**Task prompt:** Would you transcribe the line that holds "- **Deflationary model**: 2%", plus every line beneath it through the end of the data, exactly and with nothing added?

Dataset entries
--- START ---

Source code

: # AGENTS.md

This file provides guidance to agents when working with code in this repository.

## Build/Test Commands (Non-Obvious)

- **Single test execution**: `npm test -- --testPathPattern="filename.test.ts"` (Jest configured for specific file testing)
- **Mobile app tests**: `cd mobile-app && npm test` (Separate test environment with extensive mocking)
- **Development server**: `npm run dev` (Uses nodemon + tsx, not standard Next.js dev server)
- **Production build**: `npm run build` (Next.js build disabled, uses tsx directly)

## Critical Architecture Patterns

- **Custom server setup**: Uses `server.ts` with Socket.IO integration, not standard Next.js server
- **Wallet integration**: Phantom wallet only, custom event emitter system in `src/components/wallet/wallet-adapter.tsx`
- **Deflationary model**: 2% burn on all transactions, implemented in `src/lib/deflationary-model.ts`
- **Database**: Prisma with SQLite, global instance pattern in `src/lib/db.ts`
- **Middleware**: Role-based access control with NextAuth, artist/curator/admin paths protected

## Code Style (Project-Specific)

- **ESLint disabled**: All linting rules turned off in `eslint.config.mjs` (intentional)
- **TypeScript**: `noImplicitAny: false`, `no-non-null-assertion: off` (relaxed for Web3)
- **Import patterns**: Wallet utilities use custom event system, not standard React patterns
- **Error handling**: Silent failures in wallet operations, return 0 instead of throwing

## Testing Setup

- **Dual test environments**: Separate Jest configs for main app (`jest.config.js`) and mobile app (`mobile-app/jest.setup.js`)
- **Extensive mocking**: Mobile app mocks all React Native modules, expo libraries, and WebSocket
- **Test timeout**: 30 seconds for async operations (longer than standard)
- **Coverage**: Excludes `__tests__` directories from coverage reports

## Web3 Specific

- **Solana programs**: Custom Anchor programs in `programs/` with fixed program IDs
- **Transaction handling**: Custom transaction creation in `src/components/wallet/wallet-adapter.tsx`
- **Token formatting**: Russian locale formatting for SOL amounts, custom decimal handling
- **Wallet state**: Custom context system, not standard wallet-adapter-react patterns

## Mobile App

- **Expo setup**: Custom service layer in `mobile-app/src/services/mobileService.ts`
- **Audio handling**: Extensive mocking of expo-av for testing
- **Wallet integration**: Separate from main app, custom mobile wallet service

--- END ---

**Response to this task:**
- **Deflationary model**: 2% burn on all transactions, implemented in `src/lib/deflationary-model.ts`
- **Database**: Prisma with SQLite, global instance pattern in `src/lib/db.ts`
- **Middleware**: Role-based access control with NextAuth, artist/curator/admin paths protected

## Code Style (Project-Specific)

- **ESLint disabled**: All linting rules turned off in `eslint.config.mjs` (intentional)
- **TypeScript**: `noImplicitAny: false`, `no-non-null-assertion: off` (relaxed for Web3)
- **Import patterns**: Wallet utilities use custom event system, not standard React patterns
- **Error handling**: Silent failures in wallet operations, return 0 instead of throwing

## Testing Setup

- **Dual test environments**: Separate Jest configs for main app (`jest.config.js`) and mobile app (`mobile-app/jest.setup.js`)
- **Extensive mocking**: Mobile app mocks all React Native modules, expo libraries, and WebSocket
- **Test timeout**: 30 seconds for async operations (longer than standard)
- **Coverage**: Excludes `__tests__` directories from coverage reports

## Web3 Specific

- **Solana programs**: Custom Anchor programs in `programs/` with fixed program IDs
- **Transaction handling**: Custom transaction creation in `src/components/wallet/wallet-adapter.tsx`
- **Token formatting**: Russian locale formatting for SOL amounts, custom decimal handling
- **Wallet state**: Custom context system, not standard wallet-adapter-react patterns

## Mobile App

- **Expo setup**: Custom service layer in `mobile-app/src/services/mobileService.ts`
- **Audio handling**: Extensive mocking of expo-av for testing
- **Wallet integration**: Separate from main app, custom mobile wallet service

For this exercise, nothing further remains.